**Task objective**
Tally up the lines below with "topic" in them. Answer with the number only.

**Material provided**
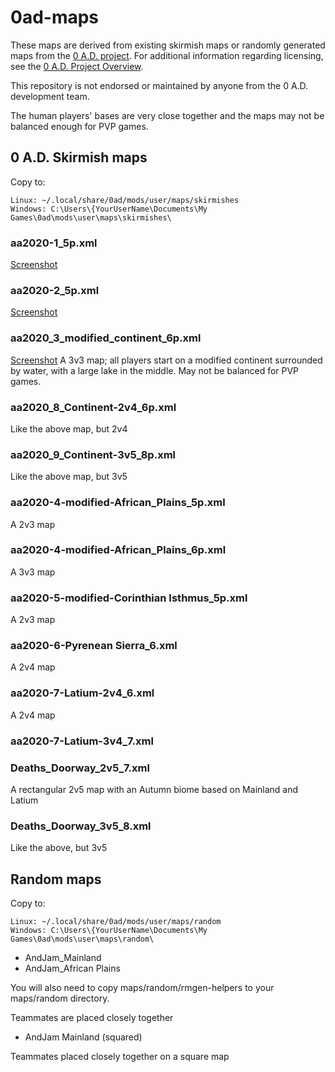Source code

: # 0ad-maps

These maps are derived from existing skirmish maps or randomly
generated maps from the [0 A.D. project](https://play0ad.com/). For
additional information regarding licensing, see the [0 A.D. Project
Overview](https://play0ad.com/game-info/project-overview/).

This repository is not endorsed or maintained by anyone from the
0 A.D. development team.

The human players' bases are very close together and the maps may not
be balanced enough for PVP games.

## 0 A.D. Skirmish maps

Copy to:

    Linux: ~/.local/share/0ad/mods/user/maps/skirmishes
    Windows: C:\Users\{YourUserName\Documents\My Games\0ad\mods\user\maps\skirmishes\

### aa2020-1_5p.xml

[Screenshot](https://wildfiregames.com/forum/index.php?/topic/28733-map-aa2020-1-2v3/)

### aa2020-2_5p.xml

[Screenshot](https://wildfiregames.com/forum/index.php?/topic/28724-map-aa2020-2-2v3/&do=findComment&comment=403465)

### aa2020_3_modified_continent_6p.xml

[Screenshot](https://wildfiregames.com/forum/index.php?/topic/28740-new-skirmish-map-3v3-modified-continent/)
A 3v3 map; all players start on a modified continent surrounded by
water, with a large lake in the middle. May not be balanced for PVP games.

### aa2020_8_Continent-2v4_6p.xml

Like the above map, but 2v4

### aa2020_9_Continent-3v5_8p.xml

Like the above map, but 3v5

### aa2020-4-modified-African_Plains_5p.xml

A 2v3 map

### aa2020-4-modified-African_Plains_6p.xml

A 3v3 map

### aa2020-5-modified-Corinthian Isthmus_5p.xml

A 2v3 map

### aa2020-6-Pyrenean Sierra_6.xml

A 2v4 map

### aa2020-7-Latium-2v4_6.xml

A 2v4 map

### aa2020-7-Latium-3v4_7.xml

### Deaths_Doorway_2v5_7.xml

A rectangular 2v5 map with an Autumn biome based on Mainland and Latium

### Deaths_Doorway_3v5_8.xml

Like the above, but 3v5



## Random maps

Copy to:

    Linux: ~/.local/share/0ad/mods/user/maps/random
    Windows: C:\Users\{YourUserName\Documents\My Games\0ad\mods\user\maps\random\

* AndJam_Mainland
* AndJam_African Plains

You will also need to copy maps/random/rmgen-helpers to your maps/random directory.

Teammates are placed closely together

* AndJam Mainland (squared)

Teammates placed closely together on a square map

==

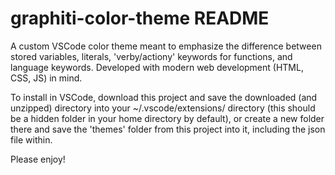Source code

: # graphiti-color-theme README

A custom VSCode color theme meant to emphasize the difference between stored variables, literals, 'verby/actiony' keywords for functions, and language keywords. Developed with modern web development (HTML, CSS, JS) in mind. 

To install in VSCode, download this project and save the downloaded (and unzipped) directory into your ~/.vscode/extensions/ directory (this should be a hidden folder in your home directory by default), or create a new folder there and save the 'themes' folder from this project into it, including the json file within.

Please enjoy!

**Task response**
3